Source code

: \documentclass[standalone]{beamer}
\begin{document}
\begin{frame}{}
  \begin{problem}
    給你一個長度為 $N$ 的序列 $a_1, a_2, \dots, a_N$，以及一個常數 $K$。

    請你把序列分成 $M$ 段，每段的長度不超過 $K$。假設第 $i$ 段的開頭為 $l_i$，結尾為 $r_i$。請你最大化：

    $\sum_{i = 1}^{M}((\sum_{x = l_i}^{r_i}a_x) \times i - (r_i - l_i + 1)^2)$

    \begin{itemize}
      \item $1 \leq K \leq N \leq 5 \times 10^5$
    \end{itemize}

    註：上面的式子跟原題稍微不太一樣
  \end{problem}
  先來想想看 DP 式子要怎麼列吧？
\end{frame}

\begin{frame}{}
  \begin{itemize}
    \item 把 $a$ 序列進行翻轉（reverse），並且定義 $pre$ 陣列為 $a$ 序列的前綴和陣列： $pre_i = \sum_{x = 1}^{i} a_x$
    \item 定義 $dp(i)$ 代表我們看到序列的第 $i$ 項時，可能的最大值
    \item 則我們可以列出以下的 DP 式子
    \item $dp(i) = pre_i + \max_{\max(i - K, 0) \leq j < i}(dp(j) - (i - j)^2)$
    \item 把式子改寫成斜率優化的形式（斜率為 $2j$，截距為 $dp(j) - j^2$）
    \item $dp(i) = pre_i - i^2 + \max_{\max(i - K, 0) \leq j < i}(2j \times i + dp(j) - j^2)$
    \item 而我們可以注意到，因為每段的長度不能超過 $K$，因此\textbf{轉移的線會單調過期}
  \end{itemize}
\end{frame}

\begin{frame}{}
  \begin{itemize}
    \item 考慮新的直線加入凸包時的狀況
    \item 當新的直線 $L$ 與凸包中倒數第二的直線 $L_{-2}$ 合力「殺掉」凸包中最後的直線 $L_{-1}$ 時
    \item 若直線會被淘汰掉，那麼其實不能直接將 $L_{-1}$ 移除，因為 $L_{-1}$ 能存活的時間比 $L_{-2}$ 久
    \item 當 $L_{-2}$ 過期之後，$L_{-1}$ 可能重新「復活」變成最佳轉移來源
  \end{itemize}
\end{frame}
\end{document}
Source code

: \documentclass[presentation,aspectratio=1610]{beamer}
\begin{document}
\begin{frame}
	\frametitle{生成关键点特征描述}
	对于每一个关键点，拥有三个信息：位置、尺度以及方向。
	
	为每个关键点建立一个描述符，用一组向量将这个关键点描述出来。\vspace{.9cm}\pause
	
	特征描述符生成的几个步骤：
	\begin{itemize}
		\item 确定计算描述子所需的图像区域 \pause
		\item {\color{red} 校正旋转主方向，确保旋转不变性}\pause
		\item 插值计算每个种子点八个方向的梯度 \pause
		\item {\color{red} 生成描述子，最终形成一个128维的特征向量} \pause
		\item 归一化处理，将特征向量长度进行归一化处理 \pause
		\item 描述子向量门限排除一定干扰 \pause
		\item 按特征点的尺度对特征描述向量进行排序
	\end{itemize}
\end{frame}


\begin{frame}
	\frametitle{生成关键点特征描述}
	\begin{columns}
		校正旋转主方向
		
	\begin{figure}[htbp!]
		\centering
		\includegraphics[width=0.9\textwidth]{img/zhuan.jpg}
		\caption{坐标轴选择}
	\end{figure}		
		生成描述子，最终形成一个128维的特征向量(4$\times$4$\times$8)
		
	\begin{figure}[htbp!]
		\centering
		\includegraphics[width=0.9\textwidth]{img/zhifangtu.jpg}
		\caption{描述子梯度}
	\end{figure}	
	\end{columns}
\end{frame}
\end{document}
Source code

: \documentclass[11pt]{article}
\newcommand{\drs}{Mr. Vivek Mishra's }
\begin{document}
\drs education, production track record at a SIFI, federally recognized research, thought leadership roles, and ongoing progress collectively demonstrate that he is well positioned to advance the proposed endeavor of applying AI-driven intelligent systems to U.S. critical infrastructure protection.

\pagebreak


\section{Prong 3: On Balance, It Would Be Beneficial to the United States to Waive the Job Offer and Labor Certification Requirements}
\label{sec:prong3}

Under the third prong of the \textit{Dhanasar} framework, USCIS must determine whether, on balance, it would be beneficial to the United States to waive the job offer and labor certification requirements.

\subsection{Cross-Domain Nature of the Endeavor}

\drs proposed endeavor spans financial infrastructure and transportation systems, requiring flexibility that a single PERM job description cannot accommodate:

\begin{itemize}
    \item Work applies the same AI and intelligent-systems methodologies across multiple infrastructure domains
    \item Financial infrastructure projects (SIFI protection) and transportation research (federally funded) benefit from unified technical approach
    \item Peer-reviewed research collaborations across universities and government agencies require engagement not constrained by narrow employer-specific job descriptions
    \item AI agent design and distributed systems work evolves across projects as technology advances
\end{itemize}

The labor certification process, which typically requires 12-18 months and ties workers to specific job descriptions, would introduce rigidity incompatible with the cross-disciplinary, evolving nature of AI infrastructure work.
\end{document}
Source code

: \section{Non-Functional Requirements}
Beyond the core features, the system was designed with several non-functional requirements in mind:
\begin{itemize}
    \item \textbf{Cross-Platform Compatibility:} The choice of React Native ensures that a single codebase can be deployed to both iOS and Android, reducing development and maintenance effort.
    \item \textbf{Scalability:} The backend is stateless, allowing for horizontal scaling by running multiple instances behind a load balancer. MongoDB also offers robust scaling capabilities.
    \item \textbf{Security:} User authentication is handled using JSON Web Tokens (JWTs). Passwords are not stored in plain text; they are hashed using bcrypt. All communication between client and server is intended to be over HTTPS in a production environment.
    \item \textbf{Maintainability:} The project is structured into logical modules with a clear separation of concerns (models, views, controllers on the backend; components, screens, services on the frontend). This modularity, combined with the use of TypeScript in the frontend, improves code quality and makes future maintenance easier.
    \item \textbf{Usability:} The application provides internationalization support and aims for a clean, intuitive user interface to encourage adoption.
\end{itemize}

***

Exercise prompt >>
Reproduce the material above in full, word for word.

Problem solution >>
Source code

: \documentclass[standalone]{beamer}
\begin{document}
\begin{frame}{}
  \begin{problem}
    給你一個長度為 $N$ 的序列 $a_1, a_2, \dots, a_N$，以及一個常數 $K$。

    請你把序列分成 $M$ 段，每段的長度不超過 $K$。假設第 $i$ 段的開頭為 $l_i$，結尾為 $r_i$。請你最大化：

    $\sum_{i = 1}^{M}((\sum_{x = l_i}^{r_i}a_x) \times i - (r_i - l_i + 1)^2)$

    \begin{itemize}
      \item $1 \leq K \leq N \leq 5 \times 10^5$
    \end{itemize}

    註：上面的式子跟原題稍微不太一樣
  \end{problem}
  先來想想看 DP 式子要怎麼列吧？
\end{frame}

\begin{frame}{}
  \begin{itemize}
    \item 把 $a$ 序列進行翻轉（reverse），並且定義 $pre$ 陣列為 $a$ 序列的前綴和陣列： $pre_i = \sum_{x = 1}^{i} a_x$
    \item 定義 $dp(i)$ 代表我們看到序列的第 $i$ 項時，可能的最大值
    \item 則我們可以列出以下的 DP 式子
    \item $dp(i) = pre_i + \max_{\max(i - K, 0) \leq j < i}(dp(j) - (i - j)^2)$
    \item 把式子改寫成斜率優化的形式（斜率為 $2j$，截距為 $dp(j) - j^2$）
    \item $dp(i) = pre_i - i^2 + \max_{\max(i - K, 0) \leq j < i}(2j \times i + dp(j) - j^2)$
    \item 而我們可以注意到，因為每段的長度不能超過 $K$，因此\textbf{轉移的線會單調過期}
  \end{itemize}
\end{frame}

\begin{frame}{}
  \begin{itemize}
    \item 考慮新的直線加入凸包時的狀況
    \item 當新的直線 $L$ 與凸包中倒數第二的直線 $L_{-2}$ 合力「殺掉」凸包中最後的直線 $L_{-1}$ 時
    \item 若直線會被淘汰掉，那麼其實不能直接將 $L_{-1}$ 移除，因為 $L_{-1}$ 能存活的時間比 $L_{-2}$ 久
    \item 當 $L_{-2}$ 過期之後，$L_{-1}$ 可能重新「復活」變成最佳轉移來源
  \end{itemize}
\end{frame}
\end{document}
Source code

: \documentclass[presentation,aspectratio=1610]{beamer}
\begin{document}
\begin{frame}
	\frametitle{生成关键点特征描述}
	对于每一个关键点，拥有三个信息：位置、尺度以及方向。
	
	为每个关键点建立一个描述符，用一组向量将这个关键点描述出来。\vspace{.9cm}\pause
	
	特征描述符生成的几个步骤：
	\begin{itemize}
		\item 确定计算描述子所需的图像区域 \pause
		\item {\color{red} 校正旋转主方向，确保旋转不变性}\pause
		\item 插值计算每个种子点八个方向的梯度 \pause
		\item {\color{red} 生成描述子，最终形成一个128维的特征向量} \pause
		\item 归一化处理，将特征向量长度进行归一化处理 \pause
		\item 描述子向量门限排除一定干扰 \pause
		\item 按特征点的尺度对特征描述向量进行排序
	\end{itemize}
\end{frame}


\begin{frame}
	\frametitle{生成关键点特征描述}
	\begin{columns}
		校正旋转主方向
		
	\begin{figure}[htbp!]
		\centering
		\includegraphics[width=0.9\textwidth]{img/zhuan.jpg}
		\caption{坐标轴选择}
	\end{figure}		
		生成描述子，最终形成一个128维的特征向量(4$\times$4$\times$8)
		
	\begin{figure}[htbp!]
		\centering
		\includegraphics[width=0.9\textwidth]{img/zhifangtu.jpg}
		\caption{描述子梯度}
	\end{figure}	
	\end{columns}
\end{frame}
\end{document}
Source code

: \documentclass[11pt]{article}
\newcommand{\drs}{Mr. Vivek Mishra's }
\begin{document}
\drs education, production track record at a SIFI, federally recognized research, thought leadership roles, and ongoing progress collectively demonstrate that he is well positioned to advance the proposed endeavor of applying AI-driven intelligent systems to U.S. critical infrastructure protection.

\pagebreak


\section{Prong 3: On Balance, It Would Be Beneficial to the United States to Waive the Job Offer and Labor Certification Requirements}
\label{sec:prong3}

Under the third prong of the \textit{Dhanasar} framework, USCIS must determine whether, on balance, it would be beneficial to the United States to waive the job offer and labor certification requirements.

\subsection{Cross-Domain Nature of the Endeavor}

\drs proposed endeavor spans financial infrastructure and transportation systems, requiring flexibility that a single PERM job description cannot accommodate:

\begin{itemize}
    \item Work applies the same AI and intelligent-systems methodologies across multiple infrastructure domains
    \item Financial infrastructure projects (SIFI protection) and transportation research (federally funded) benefit from unified technical approach
    \item Peer-reviewed research collaborations across universities and government agencies require engagement not constrained by narrow employer-specific job descriptions
    \item AI agent design and distributed systems work evolves across projects as technology advances
\end{itemize}

The labor certification process, which typically requires 12-18 months and ties workers to specific job descriptions, would introduce rigidity incompatible with the cross-disciplinary, evolving nature of AI infrastructure work.
\end{document}
Source code

: \section{Non-Functional Requirements}
Beyond the core features, the system was designed with several non-functional requirements in mind:
\begin{itemize}
    \item \textbf{Cross-Platform Compatibility:} The choice of React Native ensures that a single codebase can be deployed to both iOS and Android, reducing development and maintenance effort.
    \item \textbf{Scalability:} The backend is stateless, allowing for horizontal scaling by running multiple instances behind a load balancer. MongoDB also offers robust scaling capabilities.
    \item \textbf{Security:} User authentication is handled using JSON Web Tokens (JWTs). Passwords are not stored in plain text; they are hashed using bcrypt. All communication between client and server is intended to be over HTTPS in a production environment.
    \item \textbf{Maintainability:} The project is structured into logical modules with a clear separation of concerns (models, views, controllers on the backend; components, screens, services on the frontend). This modularity, combined with the use of TypeScript in the frontend, improves code quality and makes future maintenance easier.
    \item \textbf{Usability:} The application provides internationalization support and aims for a clean, intuitive user interface to encourage adoption.
\end{itemize}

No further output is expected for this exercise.